Shadow Ho-oh: PvE Performance
The rise of Shadow Ho-oh is big news, as it’s the first “cover Legendary”-leveled Pokemon outside of Mewtwo (who isn’t a cover Legendary, but is a Legendary Pokemon with main-series stats in line with most Cover Legendaries) to get the coveted Shadow treatment. This is basically a free DPS boost that leaves TDO largely intact, which is monumentally useful for a Pokemon that has been cursed by the CP formula of Pokemon Go such as Ho-oh. But here’s the big question: “just how much of a difference does this make for the Rainbow Pokemon?” Between its relatively low Attack stat and awkward moveset, the answer to that question is a bit mixed, so let’s take a look at Shadow Ho-oh in all of its PvE niches to see just how much of a difference Ho-oh’s time with Giovanni is set to make.
Fire is sort of Ho-oh’s main schtick in Pokemon Go, as it’s the only STAB type that our favorite rainbow phoenix has a full moveset in without needing to rely on Hidden Power just happening to roll in the right direction. So how does Shadow Ho-oh fare on this front?
….not too hot, sadly.
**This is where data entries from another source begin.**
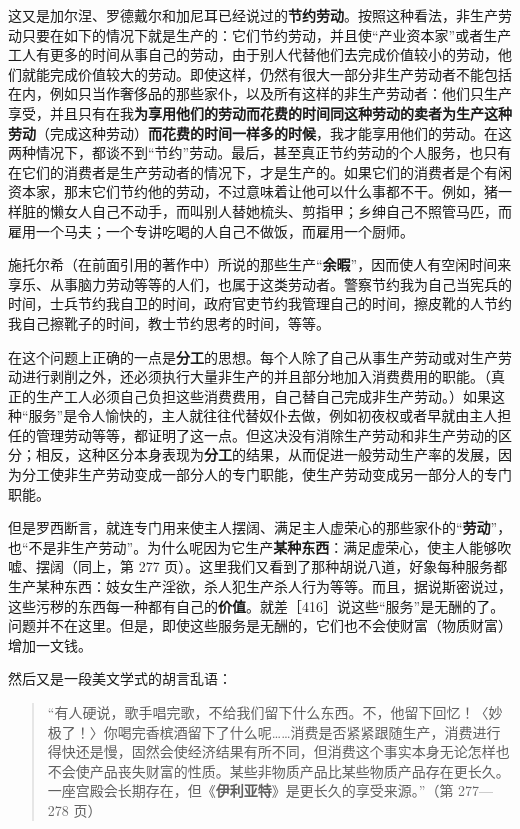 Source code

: 这又是加尔涅、罗德戴尔和加尼耳已经说过的\textbf{节约劳动}。按照这种看法，非生产劳动只要在如下的情况下就是生产的：它们节约劳动，并且使“产业资本家”或者生产工人有更多的时间从事自己的劳动，由于别人代替他们去完成价值较小的劳动，他们就能完成价值较大的劳动。即使这样，仍然有很大一部分非生产劳动者不能包括在内，例如只当作奢侈品的那些家仆，以及所有这样的非生产劳动者：他们只生产享受，并且只有在我\textbf{为享用他们的劳动而花费的时间同这种劳动的卖者为生产这种劳动}（完成这种劳动）\textbf{而花费的时间一样多的时候}，我才能享用他们的劳动。在这两种情况下，都谈不到“节约”劳动。最后，甚至真正节约劳动的个人服务，也只有在它们的消费者是生产劳动者的情况下，才是生产的。如果它们的消费者是个有闲资本家，那末它们节约他的劳动，不过意味着让他可以什么事都不干。例如，猪一样脏的懒女人自己不动手，而叫别人替她梳头、剪指甲；乡绅自己不照管马匹，而雇用一个马夫；一个专讲吃喝的人自己不做饭，而雇用一个厨师。

施托尔希（在前面引用的著作中）所说的那些生产“\textbf{余暇}”，因而使人有空闲时间来享乐、从事脑力劳动等等的人们，也属于这类劳动者。警察节约我为自己当宪兵的时间，士兵节约我自卫的时间，政府官吏节约我管理自己的时间，擦皮靴的人节约我自己擦靴子的时间，教士节约思考的时间，等等。

在这个问题上正确的一点是\textbf{分工}的思想。每个人除了自己从事生产劳动或对生产劳动进行剥削之外，还必须执行大量非生产的并且部分地加入消费费用的职能。（真正的生产工人必须自己负担这些消费费用，自己替自己完成非生产劳动。）如果这种“服务”是令人愉快的，主人就往往代替奴仆去做，例如初夜权或者早就由主人担任的管理劳动等等，都证明了这一点。但这决没有消除生产劳动和非生产劳动的区分；相反，这种区分本身表现为\textbf{分工}的结果，从而促进一般劳动生产率的发展，因为分工使非生产劳动变成一部分人的专门职能，使生产劳动变成另一部分人的专门职能。

但是罗西断言，就连专门用来使主人摆阔、满足主人虚荣心的那些家仆的“\textbf{劳动}”，也“不是非生产劳动”。为什么呢因为它生产\textbf{某种东西}：满足虚荣心，使主人能够吹嘘、摆阔（同上，第 277 页）。这里我们又看到了那种胡说八道，好象每种服务都生产某种东西：妓女生产淫欲，杀人犯生产杀人行为等等。而且，据说斯密说过，这些污秽的东西每一种都有自己的\textbf{价值}。就差［416］说这些“服务”是无酬的了。问题并不在这里。但是，即使这些服务是无酬的，它们也不会使财富（物质财富）增加一文钱。

然后又是一段美文学式的胡言乱语：

\begin{quote}“有人硬说，歌手唱完歌，不给我们留下什么东西。不，他留下回忆！〈妙极了！〉你喝完香槟酒留下了什么呢……消费是否紧紧跟随生产，消费进行得快还是慢，固然会使经济结果有所不同，但消费这个事实本身无论怎样也不会使产品丧失财富的性质。某些非物质产品比某些物质产品存在更长久。一座宫殿会长期存在，但《\textbf{伊利亚特}》是更长久的享受来源。”（第 277—278 页）\end{quote}

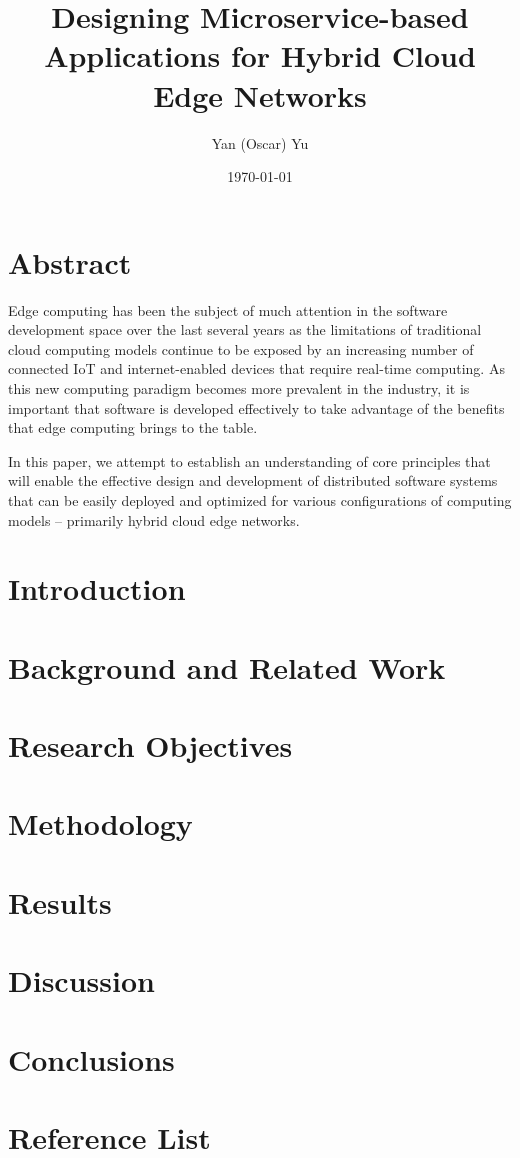 \documentclass[11pt]{article}
\title{Designing Microservice-based Applications for Hybrid Cloud Edge Networks}
\author{Yan (Oscar) Yu}
\date{\today}
\begin{document}


\section*{Abstract}

Edge computing has been the subject of much attention in the software
development space over the last several years as the limitations of traditional cloud computing 
models continue to be exposed by an increasing number of connected IoT and internet-enabled 
devices that require real-time computing. As this new computing paradigm becomes more prevalent 
in the industry, it is important that software is developed effectively to take advantage of the
benefits that edge computing brings to the table.
\newline

In this paper, we attempt to establish an understanding of core principles that will enable the 
effective design and development of distributed software systems that can be easily deployed and 
optimized for various configurations of computing models -- primarily hybrid cloud edge networks.
\newline

\newpage
\tableofcontents

\newpage
\section{Introduction}

\newpage
\section{Background and Related Work}

\newpage
\section{Research Objectives}

\newpage
\section{Methodology}

\newpage
\section{Results}

\newpage
\section{Discussion}

\newpage
\section{Conclusions}

\newpage
\section{Reference List}
\end{document}
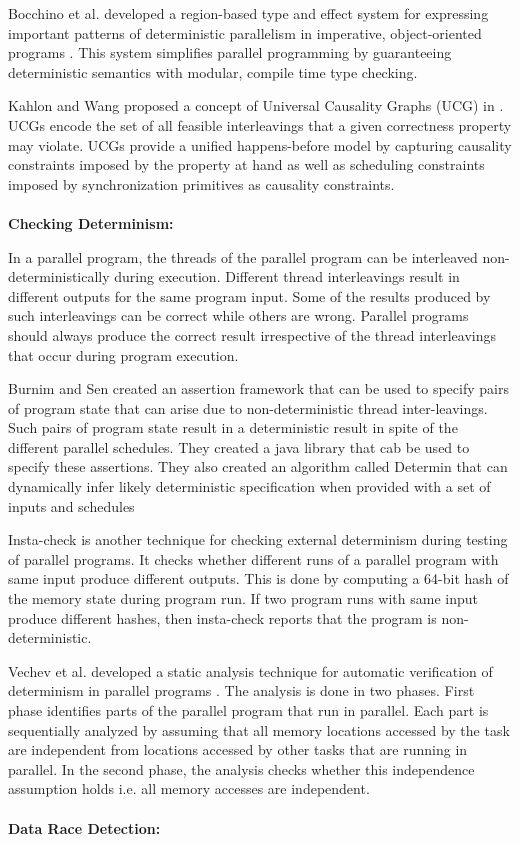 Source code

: Bocchino et al. developed a region-based type and effect system for expressing important patterns of deterministic parallelism in imperative, object-oriented programs \cite{bocchino2009type}. This system simplifies parallel programming by guaranteeing deterministic semantics with modular, compile time type checking.

Kahlon and Wang proposed a concept of Universal Causality Graphs (UCG) in \cite{kahlon2010universal}. UCGs encode the set of all feasible interleavings that a given correctness property may violate. UCGs provide a unified happens-before model by capturing causality constraints imposed by the property at hand as well as scheduling constraints imposed by synchronization primitives as causality constraints.\\
\\
\textbf{Checking Determinism: }

In a parallel program, the threads of the parallel program can be interleaved non-deterministically during execution. Different thread interleavings result in different outputs for the same program input. Some of the results produced by such interleavings can be correct while others are wrong. Parallel programs should always produce the correct result irrespective of the thread interleavings that occur during program execution.

Burnim and Sen created an assertion framework that can be used to specify pairs of program state that can arise due to non-deterministic thread inter-leavings\cite{burnim2009asserting}. Such pairs of program state result in a deterministic result in spite of the different parallel schedules. They created a java library that cab be used to specify these assertions. They also created an algorithm called Determin \cite{burnim2010determin} that can dynamically infer likely deterministic specification when provided with a set of inputs and schedules

Insta-check \cite{nistor2010instantcheck} is another technique for checking external determinism during testing of parallel programs. It checks whether different runs of a parallel program with same input produce different outputs. This is done by computing a 64-bit hash of the memory state during program run. If two program runs with same input produce different hashes, then insta-check reports that the program is non-deterministic. 

Vechev et al. developed a static analysis technique for automatic verification of determinism in parallel programs \cite{vechev2011automatic}. The analysis is done in two phases. First phase identifies parts of the parallel program that run in parallel. Each part is sequentially analyzed by assuming that all memory locations accessed by the task are independent from locations accessed by other tasks that are running in parallel. In the second phase, the analysis checks whether this independence assumption holds i.e. all memory accesses are independent.
\\
\\
\textbf{Data Race Detection: }

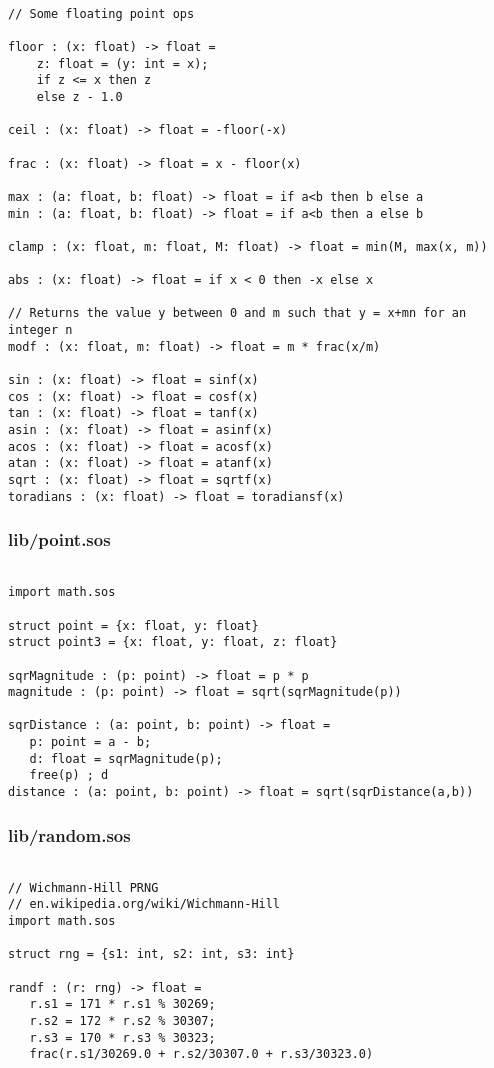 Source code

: \documentclass[main.tex]{subfiles}
\begin{document}
\begin{lstlisting}

// Some floating point ops

floor : (x: float) -> float = 
    z: float = (y: int = x);
    if z <= x then z
    else z - 1.0

ceil : (x: float) -> float = -floor(-x)

frac : (x: float) -> float = x - floor(x) 

max : (a: float, b: float) -> float = if a<b then b else a
min : (a: float, b: float) -> float = if a<b then a else b

clamp : (x: float, m: float, M: float) -> float = min(M, max(x, m))

abs : (x: float) -> float = if x < 0 then -x else x

// Returns the value y between 0 and m such that y = x+mn for an integer n
modf : (x: float, m: float) -> float = m * frac(x/m)

sin : (x: float) -> float = sinf(x)
cos : (x: float) -> float = cosf(x)
tan : (x: float) -> float = tanf(x)
asin : (x: float) -> float = asinf(x)
acos : (x: float) -> float = acosf(x)
atan : (x: float) -> float = atanf(x)
sqrt : (x: float) -> float = sqrtf(x)
toradians : (x: float) -> float = toradiansf(x)
\end{lstlisting}

\subsubsection{lib/point.sos}

\begin{lstlisting}

import math.sos

struct point = {x: float, y: float}
struct point3 = {x: float, y: float, z: float}

sqrMagnitude : (p: point) -> float = p * p
magnitude : (p: point) -> float = sqrt(sqrMagnitude(p))

sqrDistance : (a: point, b: point) -> float = 
   p: point = a - b;
   d: float = sqrMagnitude(p);
   free(p) ; d
distance : (a: point, b: point) -> float = sqrt(sqrDistance(a,b))
\end{lstlisting}

\subsubsection{lib/random.sos}

\begin{lstlisting}

// Wichmann-Hill PRNG
// en.wikipedia.org/wiki/Wichmann-Hill
import math.sos

struct rng = {s1: int, s2: int, s3: int}

randf : (r: rng) -> float =
   r.s1 = 171 * r.s1 % 30269;
   r.s2 = 172 * r.s2 % 30307;
   r.s3 = 170 * r.s3 % 30323;
   frac(r.s1/30269.0 + r.s2/30307.0 + r.s3/30323.0)
\end{lstlisting}
\end{document}

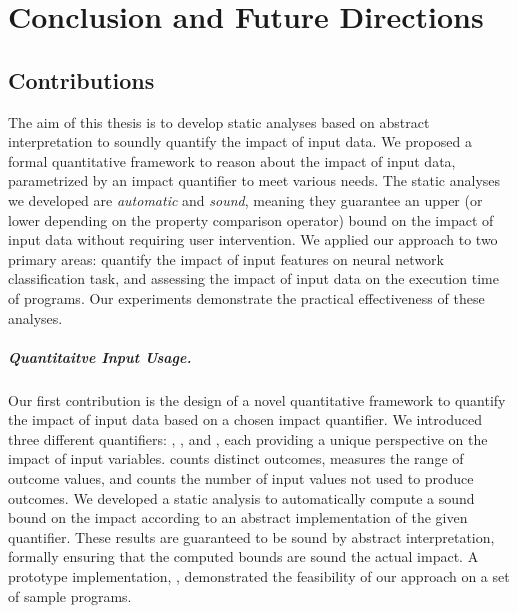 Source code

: 

\chapter{Conclusion and Future Directions}

\section*{Contributions}


The aim of this thesis is to develop static analyses based on abstract interpretation to soundly quantify the impact of input data.
We proposed a formal quantitative framework to reason about the impact of input data, parametrized by an impact quantifier to meet various needs.
The static analyses we developed are \emph{automatic} and \emph{sound}, meaning they guarantee an upper (or lower depending on the property comparison operator) bound on the impact of input data without requiring user intervention.
We applied our approach to two primary areas: quantify the impact of input features on neural network classification task, and assessing the impact of input data on the execution time of programs.
Our experiments demonstrate the practical effectiveness of these analyses.

\paragraph{Quantitaitve Input Usage.} Our first contribution is the design of a novel quantitative framework to quantify the impact of input data based on a chosen impact quantifier.
We introduced three different quantifiers: \outcomesname{}, \rangename{}, and \qusedname{}, each providing a unique perspective on the impact of input variables.
\outcomesname{} counts distinct outcomes, \rangename{} measures the range of outcome values, and \qusedname{} counts the number of input values not used to produce outcomes.
We developed a static analysis to automatically compute a sound bound on the impact according to an abstract implementation of the given quantifier.
These results are guaranteed to be sound by abstract interpretation, formally ensuring that the computed bounds are sound \wrt{} the actual impact.
A prototype implementation, \impatto\sidenote{\impattourl}, demonstrated the feasibility of our approach on a set of sample programs.

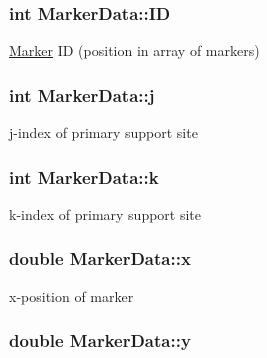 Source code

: \subsubsection[{\texorpdfstring{ID}{ID}}]{\setlength{\rightskip}{0pt plus 5cm}int Marker\+Data\+::\+ID}\hypertarget{class_marker_data_aae16e1f3245f8ef95ed6170e3775669d}{}\label{class_marker_data_aae16e1f3245f8ef95ed6170e3775669d}


\hyperlink{class_marker}{Marker} ID (position in array of markers) 

\subsubsection[{\texorpdfstring{j}{j}}]{\setlength{\rightskip}{0pt plus 5cm}int Marker\+Data\+::j}\hypertarget{class_marker_data_ae48473a1571656cf8f02403cb42a4adc}{}\label{class_marker_data_ae48473a1571656cf8f02403cb42a4adc}


j-\/index of primary support site 

\subsubsection[{\texorpdfstring{k}{k}}]{\setlength{\rightskip}{0pt plus 5cm}int Marker\+Data\+::k}\hypertarget{class_marker_data_a66183b4e9a166279551f4c180d0d71c8}{}\label{class_marker_data_a66183b4e9a166279551f4c180d0d71c8}


k-\/index of primary support site 

\subsubsection[{\texorpdfstring{x}{x}}]{\setlength{\rightskip}{0pt plus 5cm}double Marker\+Data\+::x}\hypertarget{class_marker_data_aade1e2f618efa75989831f028db027cd}{}\label{class_marker_data_aade1e2f618efa75989831f028db027cd}


x-\/position of marker 

\subsubsection[{\texorpdfstring{y}{y}}]{\setlength{\rightskip}{0pt plus 5cm}double Marker\+Data\+::y}\hypertarget{class_marker_data_a9b10ce07e886a94fc10e097b2cef2265}{}\label{class_marker_data_a9b10ce07e886a94fc10e097b2cef2265}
Despite being pretty bulky and having solid offensive stats after the Shadow boost, the fact that Shadow Ho-oh is cursed with Fire Blast means it’s trapped behind the upper echelon of Fire Types. This is downright sad, as Incinerate is an objectively great (if unwieldy) fast move in raids that gives Shadow Ho-oh the makings of living up to its hype.
Overall, it ranks on a par with Chandelure and Darmanitan as a Fire Type attacker, but with substantially higher TDO. While this isn’t a bad position overall, it’s very lackluster for a Shadow Legendary Pokemon. Shadow Ho-oh is not currently recommended to any great degree if you intend to use it as a Fire attacker.
Shadow Ho-oh’s other type is, obviously, Flying! It’s actually somewhat blessed on this side of the spectrum, as the semi-recent buff to Brave Bird actually makes it a top move for Flying Type PvE damage. However, this is also not a common type to encounter, as it relies on the luck of the draw in getting Hidden Power Flying to achieve. While it’s true that other types can act with Flying to deal Super Effective damage against select opponents, the lack of STAB will hurt Ho-oh’s viability in these scenarios.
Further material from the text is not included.